I listened to the wind
and to the speaking leaves
And learned not a thing
but to pause and to breathe
Dear reader, thank you for your continued interest in my blog. I was in Zilker Park (Austin, Texas), taking a break from writing a more ambitious poem about weedwackers when I wrote those lines.
The prospect of writing poems about seemingly unpoetic subjects delights me immensely. Weedwackers and leaf-blowers would surely shatter the noonday reveries of Romantic poets, yet they fill me with nostalgia. Their hypnotic hum in the distance seems like the sleepy sound of summer itself, inseparable from the languorous, Floridian days of my youth. Weedwackers are “mechanical cicadas, biting not to eat” wielded by “invisible men, to keep teeming Nature neat.” (I’m still working on it.)
Poets should embrace the world in its entirety. You don’t need to cultivate a poetic mood to write poetry, you need to cultivate poetic eyesight.
When I see blackened blobs of dried gum in a parking lot, they inspire me to write. The Tao Te Ching has taught me that the world should not be divided into beautiful and ugly, or other dualisms. (There is only the Tao, the Way, the unity of all things – whatever that means.) Our minds, craving categorization and simplicity, fall prey to false opposites all the time: good and evil, us and them, right and wrong, etc.
Just as I occasionally find unlikely beauty in “ugliness,” I sometimes see ugliness in what traditionally is regarded as beautiful. For example, Nature inspires us with its beauty, but often I reflect on how brutal it is: a cycle of killing, eating, evading, surviving and mating. It’s as ruthless as capitalism. Nature relaxes you, but Nature is hardly relaxed. Nature is relentless struggle and death.

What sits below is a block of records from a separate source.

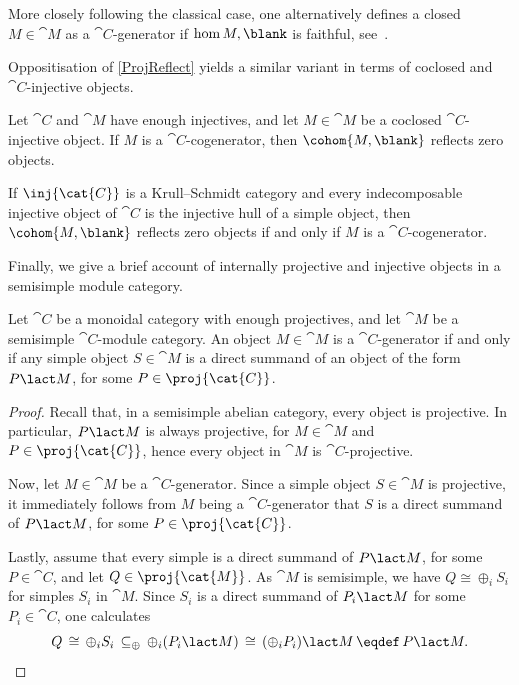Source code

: More closely following the classical case,
one alternatively defines a closed \(M \in \cat{M}\) as a \(\cat{C}\)\hyp{}generator if \(\hom{M, \blank}\) is faithful,
see~\cite[Definition~2.21]{douglas19}.

Oppositisation of \cref{ProjReflect}
yields a similar variant in terms of coclosed and \(\cat{C}\)\hyp{}injective objects.

\begin{proposition}\label{InjReflect}
  Let \(\cat{C}\) and \(\cat{M}\) have enough injectives,
  and let \(M \in \cat{M}\) be a coclosed \(\cat{C}\)\hyp{}injective object.
  If \(M\) is a \(\cat{C}\)\hyp{}cogenerator, then \(\cohom{M, \blank}\) reflects zero objects.

  If \(\inj{\cat{C}}\) is a Krull--Schmidt category
  and every indecomposable injective object of \(\cat{C}\) is the injective hull of a simple object,
  then \(\cohom{M, \blank}\) reflects zero objects
  if and only if
  \(M\) is a \(\cat{C}\)\hyp{}cogenerator.
\end{proposition}

Finally, we give a brief account of internally projective and injective objects in a semisimple module category.

\begin{proposition}
  Let \(\cat{C}\) be a monoidal category with enough projectives, and let \(\cat{M}\) be a semisimple \(\cat{C}\)\hyp{}module category.%
  An object \(M \in \cat{M}\) is a \(\cat{C}\)\hyp{}generator if and only if any simple object \(S \in \cat{M}\) is a direct summand of an object of the form \(P \lact M\), for some \(P \in \proj{\cat{C}}\).
\end{proposition}
\begin{proof}
  Recall that, in a semisimple abelian category, every object is projective.
  In particular, \(P \lact M\) is always projective, for \(M \in \cat{M}\) and \(P \in \proj{\cat{C}}\),
  hence every object in \(\cat{M}\) is \(\cat{C}\)\hyp{}projective.

  Now, let \(M \in \cat{M}\) be a \(\cat{C}\)\hyp{}generator.
  Since a simple object \(S \in \cat{M}\) is projective,
  it immediately follows
  from \(M\) being a \(\cat{C}\)\hyp{}generator
  that \(S\) is a direct summand of \(P \lact M\), for some \(P \in \proj{\cat{C}}\).

  Lastly, assume that every simple is a direct summand of \(P \lact M\),
  for some \(P \in \cat{C}\),
  and let \(Q \in \proj{\cat{M}}\).
  As \(\cat{M}\) is semisimple, we have \(Q \cong \oplus_i S_i\) for simples \(S_i\) in \(\cat{M}\).
  Since \(S_i\) is a direct summand of \(P_i \lact M\) for some \(P_{i} \in \cat{C}\), one calculates
  \[
    Q \,\cong\, \oplus_i S_i \,\subseteq_{\oplus}\, \oplus_i (P_i \lact M) \,\cong\, (\oplus_i P_i) \lact M \,\eqdef\, P \lact M.\qedhere
  \]
\end{proof}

Submitting everything we see to convenient labels, to approval or rejection, to celebration or complaint, is easy but unsubtle, and blunts the mind to true understanding. For example: Advertising is ugly. And flowers are beautiful, right? Yet consider that flowers merely serve as billboards for bees and other pollinators. Their beauty, to our eyes, is an accidental development. Nature has employed advertising for eons.
And beauty of course, is subjective and species specific. There is nothing more alluringly beautiful to the fly than the tantalizing scent of putrefying flesh.